### Ch5_Q09
We will now consider the Boston housing data set, from the ISLP 
library.

In [1]:
!pip install ISLP



In [46]:
import numpy as np

#### (a) Based on this data set, provide an estimate for the population mean of medv. Call this estimate $\hat{µ}$.

In [47]:
from ISLP import load_data

df = load_data('Boston')
mu_hat = df['medv'].mean()
print("Estimated mean (mu_hat):", mu_hat)

Estimated mean (mu_hat): 22.532806324110677


#### (b) Provide an estimate of the standard error of $\hat{µ}$. Interpret this result. 
*Hint: We can compute the standard error of the sample mean by dividing the sample standard deviation by the square root of the number of observations.*

In [48]:
std_error = df['medv'].std() / np.sqrt(len(df['medv']))
print("Standard error of mu_hat:", std_error)

Standard error of mu_hat: 0.4088611474975351


The standard error provides a measure of the variability of the sample mean estimate.
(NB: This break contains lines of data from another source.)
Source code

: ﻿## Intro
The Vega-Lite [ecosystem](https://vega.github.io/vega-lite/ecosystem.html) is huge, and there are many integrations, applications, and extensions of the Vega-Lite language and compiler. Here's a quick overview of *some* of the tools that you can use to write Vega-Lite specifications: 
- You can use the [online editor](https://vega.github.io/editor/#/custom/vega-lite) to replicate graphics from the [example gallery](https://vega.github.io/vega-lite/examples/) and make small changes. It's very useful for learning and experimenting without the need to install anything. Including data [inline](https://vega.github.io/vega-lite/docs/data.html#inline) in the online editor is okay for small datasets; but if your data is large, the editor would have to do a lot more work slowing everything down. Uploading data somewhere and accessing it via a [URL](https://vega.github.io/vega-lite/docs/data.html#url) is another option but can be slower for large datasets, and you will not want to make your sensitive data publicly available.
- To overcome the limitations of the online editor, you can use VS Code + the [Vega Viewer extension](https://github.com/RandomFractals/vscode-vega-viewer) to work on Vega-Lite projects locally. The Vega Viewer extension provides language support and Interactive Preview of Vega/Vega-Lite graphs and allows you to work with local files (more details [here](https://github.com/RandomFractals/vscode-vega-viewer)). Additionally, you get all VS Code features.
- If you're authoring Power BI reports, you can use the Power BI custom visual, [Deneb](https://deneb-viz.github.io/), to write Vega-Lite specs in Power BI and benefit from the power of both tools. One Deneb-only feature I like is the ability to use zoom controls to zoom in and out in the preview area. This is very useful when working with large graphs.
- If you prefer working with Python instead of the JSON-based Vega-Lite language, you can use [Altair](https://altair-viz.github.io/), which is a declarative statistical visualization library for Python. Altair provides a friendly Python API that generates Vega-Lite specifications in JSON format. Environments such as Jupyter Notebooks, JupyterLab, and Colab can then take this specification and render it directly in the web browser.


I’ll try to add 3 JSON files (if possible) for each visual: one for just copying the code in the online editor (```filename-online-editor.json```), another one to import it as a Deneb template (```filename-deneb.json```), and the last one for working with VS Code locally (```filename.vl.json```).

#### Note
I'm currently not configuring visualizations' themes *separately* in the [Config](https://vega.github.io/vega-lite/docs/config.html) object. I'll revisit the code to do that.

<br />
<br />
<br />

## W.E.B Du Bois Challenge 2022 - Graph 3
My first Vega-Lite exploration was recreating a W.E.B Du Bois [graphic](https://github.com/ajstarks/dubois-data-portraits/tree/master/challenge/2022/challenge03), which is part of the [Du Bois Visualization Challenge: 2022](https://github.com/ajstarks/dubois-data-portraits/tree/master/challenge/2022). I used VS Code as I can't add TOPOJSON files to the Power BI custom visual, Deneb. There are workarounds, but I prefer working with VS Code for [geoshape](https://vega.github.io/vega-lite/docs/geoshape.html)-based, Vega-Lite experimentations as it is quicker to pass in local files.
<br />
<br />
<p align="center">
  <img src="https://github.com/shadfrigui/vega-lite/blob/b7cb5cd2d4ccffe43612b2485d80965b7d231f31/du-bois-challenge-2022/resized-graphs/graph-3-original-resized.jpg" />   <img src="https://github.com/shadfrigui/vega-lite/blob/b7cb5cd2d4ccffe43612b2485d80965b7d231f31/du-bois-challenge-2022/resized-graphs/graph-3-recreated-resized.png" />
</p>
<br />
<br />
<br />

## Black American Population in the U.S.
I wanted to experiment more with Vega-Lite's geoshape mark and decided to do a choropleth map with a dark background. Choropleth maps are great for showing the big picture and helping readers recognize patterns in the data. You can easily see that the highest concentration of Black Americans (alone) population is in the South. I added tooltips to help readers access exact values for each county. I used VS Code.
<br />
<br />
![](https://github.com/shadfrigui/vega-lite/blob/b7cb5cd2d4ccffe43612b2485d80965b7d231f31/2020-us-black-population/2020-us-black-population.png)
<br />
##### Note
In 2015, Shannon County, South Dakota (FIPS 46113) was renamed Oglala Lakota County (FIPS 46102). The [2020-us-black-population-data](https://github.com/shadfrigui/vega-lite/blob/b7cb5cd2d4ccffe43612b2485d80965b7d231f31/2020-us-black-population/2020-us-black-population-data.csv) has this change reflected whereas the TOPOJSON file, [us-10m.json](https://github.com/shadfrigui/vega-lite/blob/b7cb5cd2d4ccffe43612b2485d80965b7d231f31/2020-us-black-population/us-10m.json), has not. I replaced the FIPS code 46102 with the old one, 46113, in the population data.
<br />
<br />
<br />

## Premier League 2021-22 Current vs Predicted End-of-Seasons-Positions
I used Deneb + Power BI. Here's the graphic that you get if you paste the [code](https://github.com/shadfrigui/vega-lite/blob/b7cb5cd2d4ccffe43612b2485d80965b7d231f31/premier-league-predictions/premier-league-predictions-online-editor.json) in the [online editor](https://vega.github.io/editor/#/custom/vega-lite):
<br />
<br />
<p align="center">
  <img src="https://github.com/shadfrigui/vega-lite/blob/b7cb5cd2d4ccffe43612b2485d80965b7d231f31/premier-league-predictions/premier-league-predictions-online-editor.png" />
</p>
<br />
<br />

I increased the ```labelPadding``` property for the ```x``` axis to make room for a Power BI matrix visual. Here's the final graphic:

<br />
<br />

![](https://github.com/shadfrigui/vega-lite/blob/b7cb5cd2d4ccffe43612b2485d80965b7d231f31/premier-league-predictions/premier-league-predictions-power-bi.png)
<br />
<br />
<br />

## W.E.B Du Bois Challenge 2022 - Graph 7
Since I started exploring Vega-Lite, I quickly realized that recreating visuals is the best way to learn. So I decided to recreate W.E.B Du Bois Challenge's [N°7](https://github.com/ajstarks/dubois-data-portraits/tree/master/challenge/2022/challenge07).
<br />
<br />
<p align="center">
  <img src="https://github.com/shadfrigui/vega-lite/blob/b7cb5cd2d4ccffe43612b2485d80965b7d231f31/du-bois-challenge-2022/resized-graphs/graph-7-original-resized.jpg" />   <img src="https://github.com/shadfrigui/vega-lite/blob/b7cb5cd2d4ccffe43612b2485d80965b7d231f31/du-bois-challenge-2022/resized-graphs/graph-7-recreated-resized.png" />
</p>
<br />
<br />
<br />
Smaller values indicate that the sample mean is more precise, while larger values suggest that the sample mean is more uncertain.

#### (c) Now estimate the standard error of $\hat{µ}$ using the bootstrap. How does this compare to your answer from (b)?

In [56]:
# Set the number of bootstrap iterations
n_bootstrap = 10000
bootstrap_means = []

# Perform bootstrap resampling
for i in range(n_bootstrap):
    bootstrap_sample = df['medv'].sample(n=len(df), replace=True)
    bootstrap_means.append(bootstrap_sample.mean())

# Estimate the standard error from the bootstrap sample means
se_mu_bootstrap = np.std(bootstrap_means)
print(f"Bootstrap standard error of the mean (SE(mu) bootstrap): {se_mu_bootstrap}")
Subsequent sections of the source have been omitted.